Sunday, October 24, 2021

Former Secretary John Kerry got something wrong. He stated the worst of the climate crisis will hit small countries the hardest.

The climate crisis is not regional. It is going to hit every human being on Earth with the same devastating impact. The loss of this ice is universal. There is no regional effect, it is definitely global.

Let me remind those that read this blog, that France was one of the earlist countries to be hit with the power and devastation of Earth's warming.

10 October 2003
By Shaoni Bhattacharya

At least 35,000 people died (click here) as a result of the record heatwave that scorched Europe in August 2003, says an environmental think tank.

The Earth Policy Institute (EPI), based in Washington DC, warns that such deaths are likely to increase, as “even more extreme weather events lie ahead”....

That was 35,000 people in ONE CLIMATE EVENT. Those people were in "The West" and not Africa or some other impoverished nation. There is no discrimination by Earth's climate. It's going to get you if these priorities are not moved along by 2030 and in place.

Not to diminish any losses of people in any country, but, this climate event killed more Western citizens than any storm or flooding or tornado or massive wildfires as witnessed in Australia and California. The only other major event that dwarfed this was the 50,000 deaths in Russia due to wildfires. But, this wasn't fire, it was heat and people literally died of in their homes not realizing what the heat was doing to them.

October 18, 2021
By Stephanie Pappas

A huge hole opened in the Arctic's oldest, thickest ice in May 2020, (click here) a new study revealed. Scientists previously thought that this area of ice was the Arctic's most stable, but the giant rift signals that the ancient ice is vulnerable to melt.
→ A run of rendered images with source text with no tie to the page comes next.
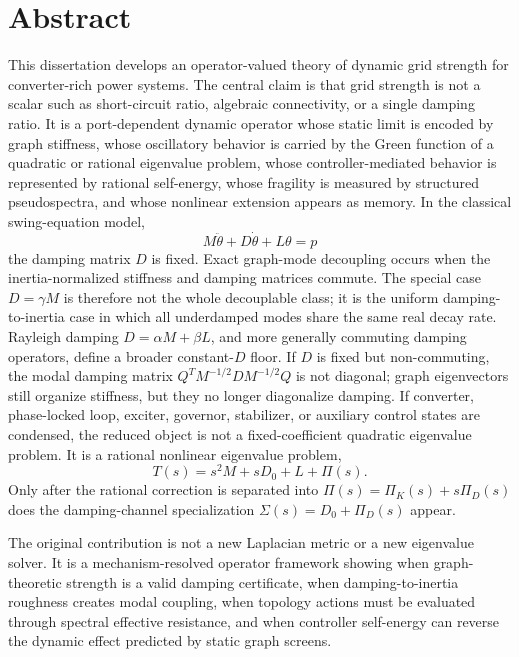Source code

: \documentclass[11pt,letterpaper,oneside]{book}
\begin{document}
\chapter*{Abstract}
This dissertation develops an operator-valued theory of dynamic grid strength
for converter-rich power systems. The central claim is that grid strength is
not a scalar such as short-circuit ratio, algebraic connectivity, or a single
damping ratio. It is a port-dependent dynamic operator whose static limit is
encoded by graph stiffness, whose oscillatory behavior is carried by the Green
function of a quadratic or rational eigenvalue problem, whose
controller-mediated behavior is represented by rational self-energy, whose
fragility is measured by structured pseudospectra, and whose nonlinear
extension appears as memory. In the classical swing-equation model,
\[
  M\ddot\theta+D\dot\theta+L\theta=p
\]
the damping matrix \(D\) is fixed. Exact graph-mode decoupling occurs when the
inertia-normalized stiffness and damping matrices commute. The special case
\(D=\gamma M\) is therefore not the whole decouplable class; it is the uniform
damping-to-inertia case in which all underdamped modes share the same real
decay rate. Rayleigh damping \(D=\alpha M+\beta L\), and more generally
commuting damping operators, define a broader constant-\(D\) floor. If \(D\) is
fixed but non-commuting, the modal damping matrix
\(Q^TM^{-1/2}DM^{-1/2}Q\) is not diagonal; graph eigenvectors still organize
stiffness, but they no longer diagonalize damping. If converter, phase-locked
loop, exciter, governor, stabilizer, or auxiliary control states are condensed,
the reduced object is not a fixed-coefficient quadratic eigenvalue problem. It
is a rational nonlinear eigenvalue problem,
\[
  T(s)=s^2M+sD_0+L+\Pi(s).
\]
Only after the rational correction is separated into
\(\Pi(s)=\Pi_K(s)+s\Pi_D(s)\) does the damping-channel specialization
\(\Sigma(s)=D_0+\Pi_D(s)\) appear.

The original contribution is not a new Laplacian metric or a new eigenvalue
solver. It is a mechanism-resolved operator framework showing when
graph-theoretic strength is a valid damping certificate, when
damping-to-inertia roughness creates modal coupling, when topology actions
must be evaluated through spectral effective resistance, and when controller
self-energy can reverse the dynamic effect predicted by static graph screens.
\end{document}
The polynya, or area of open water, is the first ever observed north of Ellesmere Island. But in their report on the hole in the ice, published in August in the journal Geophysical Research Letters, researchers deduced from old satellite data that similar polynyas may have opened in 1988 and 2004.

"North of Ellesmere Island it's hard to move the ice around or melt it just because it's thick, and there's quite a bit of it," study lead author Kent Moore, an Arctic researcher at the University of Toronto-Mississauga, said in a statement. "So, we generally haven't seen polynyas form in that region before....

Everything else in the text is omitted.